Wie ein kleiner Meinungsbeitrag zu einem Lehrstück über die hiesige “Diskussionskultur” wird
von Stephan Gilliar
Ich hab ihn mir jetzt bestimmt 20 Mal durchgelesen, den Artikel über die motorisierten Gefährte auf den Faschingsumzügen unserer Region. Ein kleiner, nachdenklich formulierter Meinungsbeitrag, als solcher klar gekennzeichnet und immer sorgsam aus der Ich-Perspektive heraus geschrieben. Der Autor beschreibt darin sein persönliches Unwohlsein in Gegenwart der schweren Zugmaschinen auf engen Umzugsstrecken, stellt offene Fragen nach Sinn und Sicherheit und fordert…nichts!
Was danach kam, damit hätten wir nicht gerechnet… wahrlich nicht. Die Vehemenz der Resonanz auf diesen Beitrag war erstaunlich. Jeder Journalist freut sich im Grunde darüber, wenn die eigenen Worte zum Nachdenken anregen, aber scheinbar ist genau das bei vielen gar nicht erst passiert. Neben einer kleinen Zahl um Objektivität bemühter Antworten, war viel davon einfach nur siedend heiße Abneigung ungefiltert in Worte gepresst. Nahezu jede gespickt mit haltlosen Unterstellungen und vor allem intensiven Bemühungen, den Autor herabzusetzen und zu diskreditieren. Übergriffig, geladen und ohne jedes erkennbare Maß.
In der Redaktion haben wir in den letzten Tagen häufig einfach nur den Kopf schütteln können, wegen der abstrusen Intensität der eintrudelnden Kommentare, von denen wir einen Teil überhaupt nicht erst veröffentlicht haben – so sehr gingen die Inhalte teilweise unter die Gürtellinie. Himmel, wir haben nicht über Rechtsextremismus, Antisemitismus, den Ukrainekrieg oder kirchlichen Missbrauch geschrieben, sondern über motorisierte Faschingswägen. Es wurde nicht deren Abschaffung gefordert, sondern einfach nur die Hand gehoben und ein keineswegs zu lautes “Ich fühle mich nicht wohl damit” formuliert.
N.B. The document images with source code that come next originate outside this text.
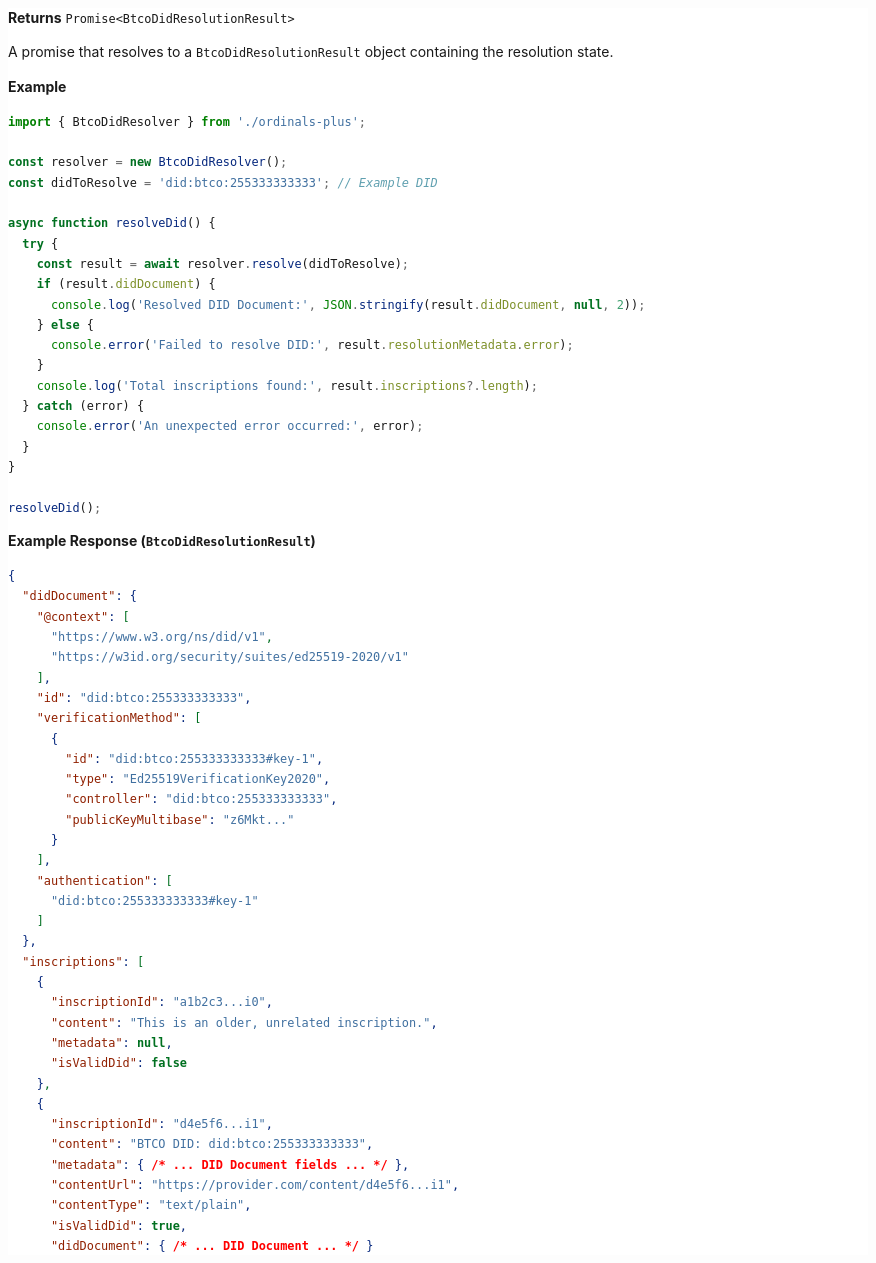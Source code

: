 **Returns** `Promise<BtcoDidResolutionResult>`

A promise that resolves to a `BtcoDidResolutionResult` object containing the resolution state.

**Example**

```javascript
import { BtcoDidResolver } from './ordinals-plus';

const resolver = new BtcoDidResolver();
const didToResolve = 'did:btco:255333333333'; // Example DID

async function resolveDid() {
  try {
    const result = await resolver.resolve(didToResolve);
    if (result.didDocument) {
      console.log('Resolved DID Document:', JSON.stringify(result.didDocument, null, 2));
    } else {
      console.error('Failed to resolve DID:', result.resolutionMetadata.error);
    }
    console.log('Total inscriptions found:', result.inscriptions?.length);
  } catch (error) {
    console.error('An unexpected error occurred:', error);
  }
}

resolveDid();
```

**Example Response (`BtcoDidResolutionResult`)**

```json
{
  "didDocument": {
    "@context": [
      "https://www.w3.org/ns/did/v1",
      "https://w3id.org/security/suites/ed25519-2020/v1"
    ],
    "id": "did:btco:255333333333",
    "verificationMethod": [
      {
        "id": "did:btco:255333333333#key-1",
        "type": "Ed25519VerificationKey2020",
        "controller": "did:btco:255333333333",
        "publicKeyMultibase": "z6Mkt..."
      }
    ],
    "authentication": [
      "did:btco:255333333333#key-1"
    ]
  },
  "inscriptions": [
    {
      "inscriptionId": "a1b2c3...i0",
      "content": "This is an older, unrelated inscription.",
      "metadata": null,
      "isValidDid": false
    },
    {
      "inscriptionId": "d4e5f6...i1",
      "content": "BTCO DID: did:btco:255333333333",
      "metadata": { /* ... DID Document fields ... */ },
      "contentUrl": "https://provider.com/content/d4e5f6...i1",
      "contentType": "text/plain",
      "isValidDid": true,
      "didDocument": { /* ... DID Document ... */ }
```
Dass ein solches bisschen Meinung nicht stehen bleiben darf, bereits eine solch geballte Druckwelle an Gegenreaktion bei manchen hervorzurufen weiß, ist erschreckend. Kaum jemand hat sich inhaltlich mit der Meinung beschäftigt, kaum jemand hat sie überhaupt zur Kenntnis genommen. Stattdessen wurde nur gelesen, was gelesen werden wollte. Schnell wurde aus unserer ganzen Redaktion ein negativer Haufen Nichtsnutze, der alles in den Dreck schreibt, der doch besser ins autoritäre Ausland abwandern möge. Es wurde von Schlägen in die Magengrube geschrieben, von Hetze und von fehlendem Scham unsererseits.
Kaum jemand hat überhaupt versucht, den Standpunkt des Autors nachzuvollziehen, bei seiner eigenen Argumentation darauf einzugehen. Stattdessen wurde einfach nur versucht, das Gegenüber abzuwerten und die eigene Position lautstark als unverhandelbare Wahrheit in den Fokus zu rücken.
Aber das ist offenbar der neue Goldstandard zahlreicher, heutiger Diskussionen im Netz: Die eigene Meinung laut und ungefiltert hinaus zu brüllen und keinerlei kritische Stimmen oder abweichende Argumente zu akzeptieren. Leider wird dabei allzu oft vergessen: Meinungsfreiheit ist nicht das Recht, seine Meinung überall und vor allem unwidersprochen auszudrücken. Innerhalb des zulässigen Rahmens können Sie natürlich sagen, was immer sie wollen, aber sie können es nicht überall dort sagen, wo sie wollen, noch haben Sie ein Anrecht darauf, es unwidersprochen zu sagen.
Als so ziemlich einziges Nachrichtenmedium in der Region und übrigens auch eines der wenigen bundesweit, das noch eine Kommentarfunktion unter den Artikeln bereitstellt, möchten wir an dieser Stelle noch einmal kurz die Regeln hierfür in Erinnerung rufen:
Es sind uns alle Kommentare willkommen, die erkennen lassen, dass sich ihr/e Verfasser/in mit dem Thema beschäftigt und den zugrunde liegenden Artikel auch wirklich gelesen hat. Wenn dann noch auf unbelegte Behauptungen, überzogene Polemik, Herabsetzung anderer und substanzloses Gebruddel verzichtet wird, steht einer friedlichen Diskussionen unter Erwachsenen nichts mehr im Wege.